> _Problem to work on_
What you output must be the exact lines from the first line of the data through the one holding "# Create virtual machines", with no pictures.

> _Information given_

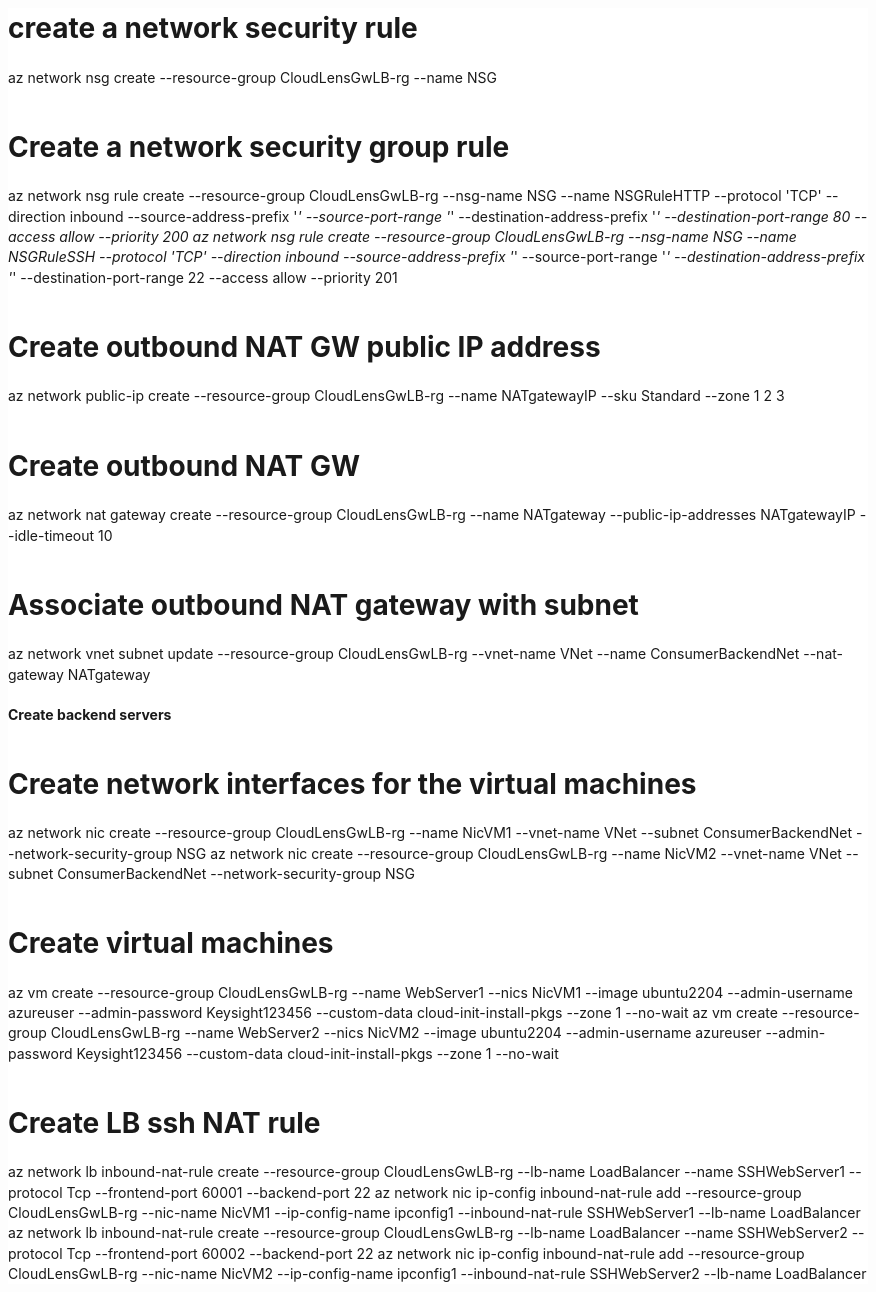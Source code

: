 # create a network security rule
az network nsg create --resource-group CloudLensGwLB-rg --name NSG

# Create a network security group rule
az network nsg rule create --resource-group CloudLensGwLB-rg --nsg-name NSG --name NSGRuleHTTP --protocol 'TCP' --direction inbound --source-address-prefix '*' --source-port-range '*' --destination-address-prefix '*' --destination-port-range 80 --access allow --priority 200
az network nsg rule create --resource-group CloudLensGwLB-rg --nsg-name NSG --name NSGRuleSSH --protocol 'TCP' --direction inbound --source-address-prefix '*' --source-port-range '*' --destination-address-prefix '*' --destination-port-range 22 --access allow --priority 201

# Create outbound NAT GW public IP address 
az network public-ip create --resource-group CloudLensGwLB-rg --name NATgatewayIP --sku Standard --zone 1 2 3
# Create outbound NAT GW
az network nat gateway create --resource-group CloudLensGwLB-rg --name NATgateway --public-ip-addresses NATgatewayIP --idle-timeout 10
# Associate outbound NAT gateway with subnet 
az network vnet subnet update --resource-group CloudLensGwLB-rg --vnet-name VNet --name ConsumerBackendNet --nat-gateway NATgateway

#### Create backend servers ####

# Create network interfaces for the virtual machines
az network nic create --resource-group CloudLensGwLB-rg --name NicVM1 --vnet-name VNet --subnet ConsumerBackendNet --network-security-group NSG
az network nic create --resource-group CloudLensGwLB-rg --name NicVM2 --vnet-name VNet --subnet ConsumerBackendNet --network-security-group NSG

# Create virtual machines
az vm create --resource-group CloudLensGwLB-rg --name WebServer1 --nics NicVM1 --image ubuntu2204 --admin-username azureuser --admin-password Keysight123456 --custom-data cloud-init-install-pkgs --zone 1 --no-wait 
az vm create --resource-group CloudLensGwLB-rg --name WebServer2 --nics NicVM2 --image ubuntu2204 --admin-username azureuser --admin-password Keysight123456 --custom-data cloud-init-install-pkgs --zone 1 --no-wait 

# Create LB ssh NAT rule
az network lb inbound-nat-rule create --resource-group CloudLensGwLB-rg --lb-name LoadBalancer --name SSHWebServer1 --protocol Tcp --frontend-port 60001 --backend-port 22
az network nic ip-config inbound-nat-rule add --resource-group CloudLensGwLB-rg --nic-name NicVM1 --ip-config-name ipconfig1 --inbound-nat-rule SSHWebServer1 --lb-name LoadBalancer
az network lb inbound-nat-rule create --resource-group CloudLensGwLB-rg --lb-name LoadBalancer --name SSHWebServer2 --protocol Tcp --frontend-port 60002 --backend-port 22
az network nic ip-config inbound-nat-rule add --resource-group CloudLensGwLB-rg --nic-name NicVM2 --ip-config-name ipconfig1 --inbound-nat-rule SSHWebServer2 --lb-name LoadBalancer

> _Solution_
Source code

: # create a network security rule
az network nsg create --resource-group CloudLensGwLB-rg --name NSG

# Create a network security group rule
az network nsg rule create --resource-group CloudLensGwLB-rg --nsg-name NSG --name NSGRuleHTTP --protocol 'TCP' --direction inbound --source-address-prefix '*' --source-port-range '*' --destination-address-prefix '*' --destination-port-range 80 --access allow --priority 200
az network nsg rule create --resource-group CloudLensGwLB-rg --nsg-name NSG --name NSGRuleSSH --protocol 'TCP' --direction inbound --source-address-prefix '*' --source-port-range '*' --destination-address-prefix '*' --destination-port-range 22 --access allow --priority 201

# Create outbound NAT GW public IP address 
az network public-ip create --resource-group CloudLensGwLB-rg --name NATgatewayIP --sku Standard --zone 1 2 3
# Create outbound NAT GW
az network nat gateway create --resource-group CloudLensGwLB-rg --name NATgateway --public-ip-addresses NATgatewayIP --idle-timeout 10
# Associate outbound NAT gateway with subnet 
az network vnet subnet update --resource-group CloudLensGwLB-rg --vnet-name VNet --name ConsumerBackendNet --nat-gateway NATgateway

#### Create backend servers ####

# Create network interfaces for the virtual machines
az network nic create --resource-group CloudLensGwLB-rg --name NicVM1 --vnet-name VNet --subnet ConsumerBackendNet --network-security-group NSG
az network nic create --resource-group CloudLensGwLB-rg --name NicVM2 --vnet-name VNet --subnet ConsumerBackendNet --network-security-group NSG

# Create virtual machines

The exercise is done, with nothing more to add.